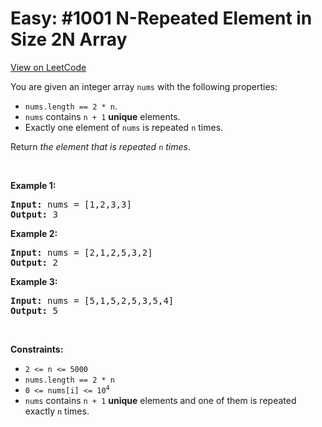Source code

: 
Easy: #1001 N-Repeated Element in Size 2N Array
=======================
[View on LeetCode](https://leetcode.com/problems/n-repeated-element-in-size-2n-array/)
</hr>
<p>You are given an integer array <code>nums</code> with the following properties:</p>

<ul>
	<li><code>nums.length == 2 * n</code>.</li>
	<li><code>nums</code> contains <code>n + 1</code> <strong>unique</strong> elements.</li>
	<li>Exactly one element of <code>nums</code> is repeated <code>n</code> times.</li>
</ul>

<p>Return <em>the element that is repeated </em><code>n</code><em> times</em>.</p>

<p>&nbsp;</p>
<p><strong class="example">Example 1:</strong></p>
<pre><strong>Input:</strong> nums = [1,2,3,3]
<strong>Output:</strong> 3
</pre><p><strong class="example">Example 2:</strong></p>
<pre><strong>Input:</strong> nums = [2,1,2,5,3,2]
<strong>Output:</strong> 2
</pre><p><strong class="example">Example 3:</strong></p>
<pre><strong>Input:</strong> nums = [5,1,5,2,5,3,5,4]
<strong>Output:</strong> 5
</pre>
<p>&nbsp;</p>
<p><strong>Constraints:</strong></p>

<ul>
	<li><code>2 &lt;= n &lt;= 5000</code></li>
	<li><code>nums.length == 2 * n</code></li>
	<li><code>0 &lt;= nums[i] &lt;= 10<sup>4</sup></code></li>
	<li><code>nums</code> contains <code>n + 1</code> <strong>unique</strong> elements and one of them is repeated exactly <code>n</code> times.</li>
</ul>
++++++
• [Assignment]: The exact lines of the material above starting at the one that contains "<li><code>nums.length == 2 * n</code>.</li>" and ending at the one that contains "<li><code>nums.length == 2 * n</code></li>" are what to retype; leave out everything else.

• [Completed task]:
	<li><code>nums.length == 2 * n</code>.</li>
	<li><code>nums</code> contains <code>n + 1</code> <strong>unique</strong> elements.</li>
	<li>Exactly one element of <code>nums</code> is repeated <code>n</code> times.</li>
</ul>

<p>Return <em>the element that is repeated </em><code>n</code><em> times</em>.</p>

<p>&nbsp;</p>
<p><strong class="example">Example 1:</strong></p>
<pre><strong>Input:</strong> nums = [1,2,3,3]
<strong>Output:</strong> 3
</pre><p><strong class="example">Example 2:</strong></p>
<pre><strong>Input:</strong> nums = [2,1,2,5,3,2]
<strong>Output:</strong> 2
</pre><p><strong class="example">Example 3:</strong></p>
<pre><strong>Input:</strong> nums = [5,1,5,2,5,3,5,4]
<strong>Output:</strong> 5
</pre>
<p>&nbsp;</p>
<p><strong>Constraints:</strong></p>

<ul>
	<li><code>2 &lt;= n &lt;= 5000</code></li>
	<li><code>nums.length == 2 * n</code></li>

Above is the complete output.